How old are the children and what was the situation when they were born/toddlers/preschoolers re childcare?

OnceUponAThread · 02/10/2021 12:19

@payingforhouse

Thanks. My earnings are about £60k.

There is no court order regarding the children but they go to primary school next to my parents' house which is quite far from the family home. So in practice they are with me 80% of the time and it would be hard for him to overturn it.

There is no reason on paper why he is earning so little. Without qualifications he will not be able to earn a huge amount but nothing should be stopping him working 40 hours which would give him about £20k/year. He was always reluctant to work and this was a problem throughout the marriage, and unfortunately looks like it will be my problem after the divorce too!

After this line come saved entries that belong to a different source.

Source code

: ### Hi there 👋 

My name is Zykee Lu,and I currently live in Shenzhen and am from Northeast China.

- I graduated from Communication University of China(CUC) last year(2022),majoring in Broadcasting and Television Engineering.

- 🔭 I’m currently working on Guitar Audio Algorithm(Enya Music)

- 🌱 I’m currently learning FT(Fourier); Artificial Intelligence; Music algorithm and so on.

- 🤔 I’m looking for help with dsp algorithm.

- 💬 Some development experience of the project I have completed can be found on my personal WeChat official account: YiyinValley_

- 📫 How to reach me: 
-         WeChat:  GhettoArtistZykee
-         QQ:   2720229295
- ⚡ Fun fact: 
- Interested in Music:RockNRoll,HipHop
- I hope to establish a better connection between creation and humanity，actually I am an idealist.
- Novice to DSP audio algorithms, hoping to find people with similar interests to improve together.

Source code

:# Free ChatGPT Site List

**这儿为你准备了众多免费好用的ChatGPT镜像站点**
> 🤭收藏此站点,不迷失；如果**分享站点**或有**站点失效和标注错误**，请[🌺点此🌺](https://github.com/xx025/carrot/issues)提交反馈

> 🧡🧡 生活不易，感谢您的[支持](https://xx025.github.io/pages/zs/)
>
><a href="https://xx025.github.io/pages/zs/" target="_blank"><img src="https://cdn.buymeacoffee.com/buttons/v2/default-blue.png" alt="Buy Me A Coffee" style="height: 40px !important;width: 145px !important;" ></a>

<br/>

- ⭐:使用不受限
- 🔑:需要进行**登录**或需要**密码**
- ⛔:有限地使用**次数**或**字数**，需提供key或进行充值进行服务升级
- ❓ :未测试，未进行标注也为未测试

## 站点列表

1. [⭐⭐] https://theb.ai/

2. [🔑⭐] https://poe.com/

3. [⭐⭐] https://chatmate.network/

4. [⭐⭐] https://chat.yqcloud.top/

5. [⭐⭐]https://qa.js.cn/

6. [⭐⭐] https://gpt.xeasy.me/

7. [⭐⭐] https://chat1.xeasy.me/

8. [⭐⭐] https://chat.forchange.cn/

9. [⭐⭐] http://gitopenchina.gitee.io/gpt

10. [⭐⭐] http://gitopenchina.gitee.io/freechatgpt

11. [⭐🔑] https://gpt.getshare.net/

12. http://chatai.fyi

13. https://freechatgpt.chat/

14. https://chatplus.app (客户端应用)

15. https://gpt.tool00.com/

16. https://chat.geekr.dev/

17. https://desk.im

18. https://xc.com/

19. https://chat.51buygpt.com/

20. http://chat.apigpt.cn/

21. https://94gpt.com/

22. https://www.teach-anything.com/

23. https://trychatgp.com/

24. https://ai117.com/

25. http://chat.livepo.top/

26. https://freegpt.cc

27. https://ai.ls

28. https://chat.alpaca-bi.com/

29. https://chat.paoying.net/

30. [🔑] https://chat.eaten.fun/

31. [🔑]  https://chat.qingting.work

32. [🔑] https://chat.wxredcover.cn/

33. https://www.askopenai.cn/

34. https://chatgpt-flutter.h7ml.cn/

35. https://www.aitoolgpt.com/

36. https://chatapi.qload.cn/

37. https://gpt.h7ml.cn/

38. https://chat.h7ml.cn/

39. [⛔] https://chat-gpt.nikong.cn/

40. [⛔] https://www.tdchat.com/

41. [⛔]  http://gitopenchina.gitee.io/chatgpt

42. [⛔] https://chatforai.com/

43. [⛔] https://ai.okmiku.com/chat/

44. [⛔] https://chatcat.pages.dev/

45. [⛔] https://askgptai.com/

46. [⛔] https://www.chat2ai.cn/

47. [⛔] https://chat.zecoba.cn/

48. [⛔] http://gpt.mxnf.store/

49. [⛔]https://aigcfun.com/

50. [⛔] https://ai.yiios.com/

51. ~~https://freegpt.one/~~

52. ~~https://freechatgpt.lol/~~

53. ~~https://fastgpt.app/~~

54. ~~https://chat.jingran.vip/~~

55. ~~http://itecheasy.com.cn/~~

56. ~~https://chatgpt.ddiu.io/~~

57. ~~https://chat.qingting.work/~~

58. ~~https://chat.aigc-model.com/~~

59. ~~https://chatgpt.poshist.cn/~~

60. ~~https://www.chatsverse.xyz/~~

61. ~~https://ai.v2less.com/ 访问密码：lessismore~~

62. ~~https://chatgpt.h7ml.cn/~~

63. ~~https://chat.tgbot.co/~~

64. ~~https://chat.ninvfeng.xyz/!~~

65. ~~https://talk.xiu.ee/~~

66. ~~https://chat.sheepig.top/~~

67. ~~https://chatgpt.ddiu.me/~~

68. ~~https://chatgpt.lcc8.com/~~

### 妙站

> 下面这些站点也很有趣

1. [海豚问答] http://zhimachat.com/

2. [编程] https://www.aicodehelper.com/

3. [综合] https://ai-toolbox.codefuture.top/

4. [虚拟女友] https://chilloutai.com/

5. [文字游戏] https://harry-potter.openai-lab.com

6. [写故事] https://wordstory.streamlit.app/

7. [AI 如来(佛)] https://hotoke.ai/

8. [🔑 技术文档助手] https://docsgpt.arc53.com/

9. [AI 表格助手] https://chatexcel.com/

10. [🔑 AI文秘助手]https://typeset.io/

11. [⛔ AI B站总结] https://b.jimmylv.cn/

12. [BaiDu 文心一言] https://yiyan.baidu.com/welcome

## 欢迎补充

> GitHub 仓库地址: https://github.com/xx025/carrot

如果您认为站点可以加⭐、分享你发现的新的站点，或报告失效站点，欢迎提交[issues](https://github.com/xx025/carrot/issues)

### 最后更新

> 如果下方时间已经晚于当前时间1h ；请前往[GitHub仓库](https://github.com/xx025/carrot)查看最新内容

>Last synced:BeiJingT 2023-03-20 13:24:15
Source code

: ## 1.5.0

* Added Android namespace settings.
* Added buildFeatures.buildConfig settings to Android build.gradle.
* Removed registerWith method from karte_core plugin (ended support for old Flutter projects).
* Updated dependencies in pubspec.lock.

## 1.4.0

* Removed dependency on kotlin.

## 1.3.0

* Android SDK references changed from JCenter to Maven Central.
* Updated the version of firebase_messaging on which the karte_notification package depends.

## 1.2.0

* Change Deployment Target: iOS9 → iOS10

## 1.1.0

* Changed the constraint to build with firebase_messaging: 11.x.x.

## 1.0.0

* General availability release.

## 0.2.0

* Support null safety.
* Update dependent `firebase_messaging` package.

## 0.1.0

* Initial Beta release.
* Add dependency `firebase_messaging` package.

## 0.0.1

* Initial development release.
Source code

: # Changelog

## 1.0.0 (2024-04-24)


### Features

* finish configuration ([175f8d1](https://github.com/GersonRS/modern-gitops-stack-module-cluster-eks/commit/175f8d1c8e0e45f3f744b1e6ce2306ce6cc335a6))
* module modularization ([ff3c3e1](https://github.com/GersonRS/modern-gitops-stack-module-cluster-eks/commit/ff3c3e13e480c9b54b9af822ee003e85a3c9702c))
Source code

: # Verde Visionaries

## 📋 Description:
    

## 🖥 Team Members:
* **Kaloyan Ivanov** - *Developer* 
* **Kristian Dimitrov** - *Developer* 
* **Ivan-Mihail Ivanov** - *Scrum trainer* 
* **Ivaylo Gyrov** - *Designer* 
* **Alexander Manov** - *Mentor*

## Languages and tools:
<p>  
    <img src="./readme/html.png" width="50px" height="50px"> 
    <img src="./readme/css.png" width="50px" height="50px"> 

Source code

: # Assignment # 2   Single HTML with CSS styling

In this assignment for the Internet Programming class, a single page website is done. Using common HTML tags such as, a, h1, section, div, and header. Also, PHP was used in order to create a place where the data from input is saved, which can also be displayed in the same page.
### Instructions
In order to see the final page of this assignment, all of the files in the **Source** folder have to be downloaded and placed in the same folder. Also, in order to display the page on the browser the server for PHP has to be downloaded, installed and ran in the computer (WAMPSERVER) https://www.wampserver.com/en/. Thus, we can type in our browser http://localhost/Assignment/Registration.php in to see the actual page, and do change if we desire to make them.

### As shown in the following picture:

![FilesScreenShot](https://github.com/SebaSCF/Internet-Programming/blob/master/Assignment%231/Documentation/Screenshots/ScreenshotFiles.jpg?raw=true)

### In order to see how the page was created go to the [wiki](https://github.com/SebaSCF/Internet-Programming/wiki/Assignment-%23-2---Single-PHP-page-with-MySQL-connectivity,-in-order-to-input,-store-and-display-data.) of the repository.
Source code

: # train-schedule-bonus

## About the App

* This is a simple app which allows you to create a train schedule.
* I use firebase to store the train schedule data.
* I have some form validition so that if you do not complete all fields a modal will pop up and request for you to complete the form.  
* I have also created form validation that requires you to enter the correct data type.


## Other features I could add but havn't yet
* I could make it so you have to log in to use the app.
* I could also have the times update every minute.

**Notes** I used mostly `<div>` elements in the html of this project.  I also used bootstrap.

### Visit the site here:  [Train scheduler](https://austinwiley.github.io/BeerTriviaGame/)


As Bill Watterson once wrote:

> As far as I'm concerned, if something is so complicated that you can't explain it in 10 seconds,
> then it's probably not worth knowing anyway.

Since so far in the process he has not got a solicitor, I am wondering what will happen if my solicitor just applies unilaterally for the financial settlement offering him 40%? Would that go through or be likely to be rejected?

Even if I have to give him a bigger share of the pot, is there any way that I can continue to be on the hook for the mortgage for the next few years?

So - length of marriage means you're unlikely to make a case for getting out what you put in.

That means you're starting from a 50/50 point.

If you think that he could earn £20k py. I don't think that's unreasonable. But that still puts you on three times his salary.

I would assume that the house needs to be sold. I think he could potentially make a case for keeping it if it was near the children, but since it's not and he can't afford the mortgage that seems likely to me.

I don't know what else is in the pot (savings / investments / pension). And I'm not sure what house prices near the kids are like.

But your mortgage capability (or rent capability) is clearly a lot higher than his. Even if we take his £20k potential into account, that puts him on say £80k mortgage compared to your £240k mortgage. (That's just done on a basic 4x salary calc when in fact things are more complex). Throw in the fact he'll owe you CM if you have the kids 80% of the time and his housing potential is even lower.

Here it massively makes a difference how much property prices are. If you can both house the kids equally ish for £100k, it's doable, but if a house is £250k then there's clearly not enough in the pot to house you both.

Also - the fact that you've moved the kids away from him and the family home makes things tricky. He could easily say he needs to house near you. He could also say he wants 50/50 and needs to be housed appropriately.

I'd honestly expect the liquid assets (house equity, savings etc) to swing in his favour. But without the detail of savings it's hard to say how much.

I don't think offering him 40% is a goer. Even if by some miracle he agreed I doubt a judge would sign off it since he's the lower earner so any departure away from inequality is likely to be in his favour (albeit tempered by some CM coming your way).

You could try offering him 50/50, and show that he could house appropriately on that. Possibly with you having slightly more pension and him having slightly more capital. How much is there in savings. If you could house him outright or with a tiny mortgage that would help.

noideawhatusernametochoose · 04/10/2021 12:56

You were married for 8 years, were you cohabiting before that? That would also have a potential impact if the actual relationship was longer.